Quando um prefeito recém-eleito usa o Dia do Imposto de Renda para envergonhar publicamente um dos maiores contribuintes do setor privado da cidade, a mensagem transmitida é cristalina: o sucesso será punido.
A governadora Kathy Hochul e os legisladores estaduais que pressionam por impostos ainda mais altos para os ricos estão acelerando o mesmo ciclo perigoso.
Com a queda na arrecadação, o instinto em Albany e na Prefeitura tem sido o de pressionar ainda mais os que permanecem, em vez de resolver os problemas subjacentes que afastam as pessoas.
Essa é a dura realidade que políticos como o prefeito Mamdani se recusam a aceitar.
O 1% e os 10% mais ricos carregam o fardo esmagador do financiamento dos serviços municipais.
Expulsá-los significa que o fardo recai sobre as famílias trabalhadoras por meio de impostos prediais mais altos, serviços reduzidos e diminuição das oportunidades econômicas.
Família
O padrão se repete em cidade após cidade: aumentar impostos, atacar o sucesso, observar a base tributária encolher e, então, culpar alguém.
Ninguém mais para arcar com o déficit.
Nova York está aprendendo essa lição de forma espetacular.
O que começou como um vídeo de campanha de 60 segundos em frente a um prédio de luxo agora colocou em risco um projeto de US$ 6 bilhões, milhares de empregos sindicalizados e um importante impulso econômico.
Igrejas históricas que contavam com verbas de direitos de construção para sua preservação, equipes de demolição prontas para trabalhar, engenheiros, fornecedores e pequenas empresas nos cinco distritos estão pagando o preço pela manobra política de um prefeito.

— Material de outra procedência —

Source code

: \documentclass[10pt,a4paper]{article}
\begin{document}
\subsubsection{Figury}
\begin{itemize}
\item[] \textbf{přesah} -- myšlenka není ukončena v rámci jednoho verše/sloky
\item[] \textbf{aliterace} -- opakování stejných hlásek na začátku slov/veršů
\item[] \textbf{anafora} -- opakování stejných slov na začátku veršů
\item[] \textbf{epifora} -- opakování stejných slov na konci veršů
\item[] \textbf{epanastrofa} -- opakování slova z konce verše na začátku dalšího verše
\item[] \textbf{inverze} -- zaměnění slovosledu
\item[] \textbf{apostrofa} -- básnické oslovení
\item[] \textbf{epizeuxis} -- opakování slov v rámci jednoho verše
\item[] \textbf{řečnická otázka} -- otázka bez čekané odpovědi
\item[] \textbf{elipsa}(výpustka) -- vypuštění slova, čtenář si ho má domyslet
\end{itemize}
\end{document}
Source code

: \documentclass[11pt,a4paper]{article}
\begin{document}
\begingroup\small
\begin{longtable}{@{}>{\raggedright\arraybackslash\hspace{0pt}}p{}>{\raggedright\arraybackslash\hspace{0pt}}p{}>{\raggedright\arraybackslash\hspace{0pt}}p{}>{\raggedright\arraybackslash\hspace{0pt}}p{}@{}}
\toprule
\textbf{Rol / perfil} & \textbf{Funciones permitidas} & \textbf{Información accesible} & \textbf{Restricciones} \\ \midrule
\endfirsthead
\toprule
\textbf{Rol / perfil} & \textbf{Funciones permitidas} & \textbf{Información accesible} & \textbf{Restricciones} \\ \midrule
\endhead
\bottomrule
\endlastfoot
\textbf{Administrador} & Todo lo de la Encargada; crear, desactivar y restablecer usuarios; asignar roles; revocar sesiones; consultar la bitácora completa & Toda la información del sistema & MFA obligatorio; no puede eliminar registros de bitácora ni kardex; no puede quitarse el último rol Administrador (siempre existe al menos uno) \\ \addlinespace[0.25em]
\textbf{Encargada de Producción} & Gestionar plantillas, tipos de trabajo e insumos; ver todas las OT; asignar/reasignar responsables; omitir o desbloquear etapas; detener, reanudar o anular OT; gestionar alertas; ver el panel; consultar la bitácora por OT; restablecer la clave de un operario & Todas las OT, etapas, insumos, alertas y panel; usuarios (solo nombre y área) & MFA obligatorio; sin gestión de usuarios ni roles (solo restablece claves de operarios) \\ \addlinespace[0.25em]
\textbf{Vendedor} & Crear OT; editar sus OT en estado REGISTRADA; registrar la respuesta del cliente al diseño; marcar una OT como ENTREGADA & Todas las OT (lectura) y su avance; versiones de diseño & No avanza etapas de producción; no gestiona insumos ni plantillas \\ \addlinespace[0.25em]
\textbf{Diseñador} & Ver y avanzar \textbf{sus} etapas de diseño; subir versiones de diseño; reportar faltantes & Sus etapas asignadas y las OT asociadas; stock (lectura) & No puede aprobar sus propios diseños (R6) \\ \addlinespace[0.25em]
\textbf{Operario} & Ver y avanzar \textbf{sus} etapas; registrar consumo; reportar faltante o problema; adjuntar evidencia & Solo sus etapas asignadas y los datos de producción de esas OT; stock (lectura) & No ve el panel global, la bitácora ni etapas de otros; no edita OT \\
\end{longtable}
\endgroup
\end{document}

As consequências vão muito além de Midtown.
Este único episódio reforça a crescente narrativa nacional de que cidades profundamente democratas, governadas por políticas de extrema esquerda, se tornaram ambientes hostis para investimentos e crescimento.
Empresas e pessoas com altos salários não estão mais debatendo políticas em audiências públicas — simplesmente estão se mudando para estados que os acolhem.
Resta saber se o prefeito Mamdani compreende o dano que causou.
O que já está claro é que a cidade de Nova York não pode se dar ao luxo de continuar tratando seus moradores e empresas mais bem-sucedidos como inimigos.
A galinha dos ovos de ouro não dura para sempre quando está constantemente ameaçada de ser cortada.
Enquanto o projeto do 350 Park Avenue permanece em suspenso, todo nova-iorquino deveria se perguntar: quantos projetos bilionários mais, quantos milhares de empregos mais e quanta receita tributária mais a cidade terá que perder antes que seus líderes finalmente priorizem a realidade econômica em vez do teatro político?
A resposta determinará se Nova York continuará sendo uma capital global de ambição e oportunidades — ou se seguirá em sua decadência autoinfligida, enquanto outras cidades acolhem de braços abertos aqueles que não são mais bem-vindos aqui.